┏━━
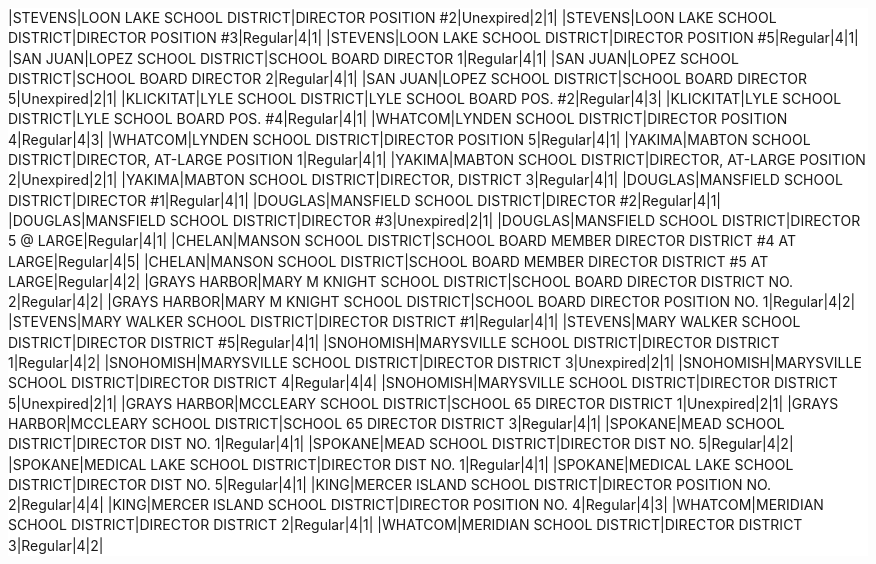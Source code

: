 |STEVENS|LOON LAKE SCHOOL DISTRICT|DIRECTOR POSITION #2|Unexpired|2|1|
|STEVENS|LOON LAKE SCHOOL DISTRICT|DIRECTOR POSITION #3|Regular|4|1|
|STEVENS|LOON LAKE SCHOOL DISTRICT|DIRECTOR POSITION #5|Regular|4|1|
|SAN JUAN|LOPEZ SCHOOL DISTRICT|SCHOOL BOARD DIRECTOR 1|Regular|4|1|
|SAN JUAN|LOPEZ SCHOOL DISTRICT|SCHOOL BOARD DIRECTOR 2|Regular|4|1|
|SAN JUAN|LOPEZ SCHOOL DISTRICT|SCHOOL BOARD DIRECTOR 5|Unexpired|2|1|
|KLICKITAT|LYLE SCHOOL DISTRICT|LYLE SCHOOL BOARD POS. #2|Regular|4|3|
|KLICKITAT|LYLE SCHOOL DISTRICT|LYLE SCHOOL BOARD POS. #4|Regular|4|1|
|WHATCOM|LYNDEN SCHOOL DISTRICT|DIRECTOR POSITION 4|Regular|4|3|
|WHATCOM|LYNDEN SCHOOL DISTRICT|DIRECTOR POSITION 5|Regular|4|1|
|YAKIMA|MABTON SCHOOL DISTRICT|DIRECTOR, AT-LARGE POSITION 1|Regular|4|1|
|YAKIMA|MABTON SCHOOL DISTRICT|DIRECTOR, AT-LARGE POSITION 2|Unexpired|2|1|
|YAKIMA|MABTON SCHOOL DISTRICT|DIRECTOR, DISTRICT 3|Regular|4|1|
|DOUGLAS|MANSFIELD SCHOOL DISTRICT|DIRECTOR #1|Regular|4|1|
|DOUGLAS|MANSFIELD SCHOOL DISTRICT|DIRECTOR #2|Regular|4|1|
|DOUGLAS|MANSFIELD SCHOOL DISTRICT|DIRECTOR #3|Unexpired|2|1|
|DOUGLAS|MANSFIELD SCHOOL DISTRICT|DIRECTOR 5 @ LARGE|Regular|4|1|
|CHELAN|MANSON SCHOOL DISTRICT|SCHOOL BOARD MEMBER DIRECTOR DISTRICT #4 AT LARGE|Regular|4|5|
|CHELAN|MANSON SCHOOL DISTRICT|SCHOOL BOARD MEMBER DIRECTOR DISTRICT #5 AT LARGE|Regular|4|2|
|GRAYS HARBOR|MARY M KNIGHT SCHOOL DISTRICT|SCHOOL BOARD DIRECTOR DISTRICT NO. 2|Regular|4|2|
|GRAYS HARBOR|MARY M KNIGHT SCHOOL DISTRICT|SCHOOL BOARD DIRECTOR POSITION NO. 1|Regular|4|2|
|STEVENS|MARY WALKER SCHOOL DISTRICT|DIRECTOR DISTRICT #1|Regular|4|1|
|STEVENS|MARY WALKER SCHOOL DISTRICT|DIRECTOR DISTRICT #5|Regular|4|1|
|SNOHOMISH|MARYSVILLE SCHOOL DISTRICT|DIRECTOR DISTRICT 1|Regular|4|2|
|SNOHOMISH|MARYSVILLE SCHOOL DISTRICT|DIRECTOR DISTRICT 3|Unexpired|2|1|
|SNOHOMISH|MARYSVILLE SCHOOL DISTRICT|DIRECTOR DISTRICT 4|Regular|4|4|
|SNOHOMISH|MARYSVILLE SCHOOL DISTRICT|DIRECTOR DISTRICT 5|Unexpired|2|1|
|GRAYS HARBOR|MCCLEARY SCHOOL DISTRICT|SCHOOL 65 DIRECTOR DISTRICT 1|Unexpired|2|1|
|GRAYS HARBOR|MCCLEARY SCHOOL DISTRICT|SCHOOL 65 DIRECTOR DISTRICT 3|Regular|4|1|
|SPOKANE|MEAD SCHOOL DISTRICT|DIRECTOR DIST NO. 1|Regular|4|1|
|SPOKANE|MEAD SCHOOL DISTRICT|DIRECTOR DIST NO. 5|Regular|4|2|
|SPOKANE|MEDICAL LAKE SCHOOL DISTRICT|DIRECTOR DIST NO. 1|Regular|4|1|
|SPOKANE|MEDICAL LAKE SCHOOL DISTRICT|DIRECTOR DIST NO. 5|Regular|4|1|
|KING|MERCER ISLAND SCHOOL DISTRICT|DIRECTOR POSITION NO. 2|Regular|4|4|
|KING|MERCER ISLAND SCHOOL DISTRICT|DIRECTOR POSITION NO. 4|Regular|4|3|
|WHATCOM|MERIDIAN SCHOOL DISTRICT|DIRECTOR DISTRICT 2|Regular|4|1|
|WHATCOM|MERIDIAN SCHOOL DISTRICT|DIRECTOR DISTRICT 3|Regular|4|2|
┗━━
Show the lines above that have the word "LAKE".

: |STEVENS|LOON LAKE SCHOOL DISTRICT|DIRECTOR POSITION #2|Unexpired|2|1|
|STEVENS|LOON LAKE SCHOOL DISTRICT|DIRECTOR POSITION #3|Regular|4|1|
|STEVENS|LOON LAKE SCHOOL DISTRICT|DIRECTOR POSITION #5|Regular|4|1|
|SPOKANE|MEDICAL LAKE SCHOOL DISTRICT|DIRECTOR DIST NO. 1|Regular|4|1|
|SPOKANE|MEDICAL LAKE SCHOOL DISTRICT|DIRECTOR DIST NO. 5|Regular|4|1|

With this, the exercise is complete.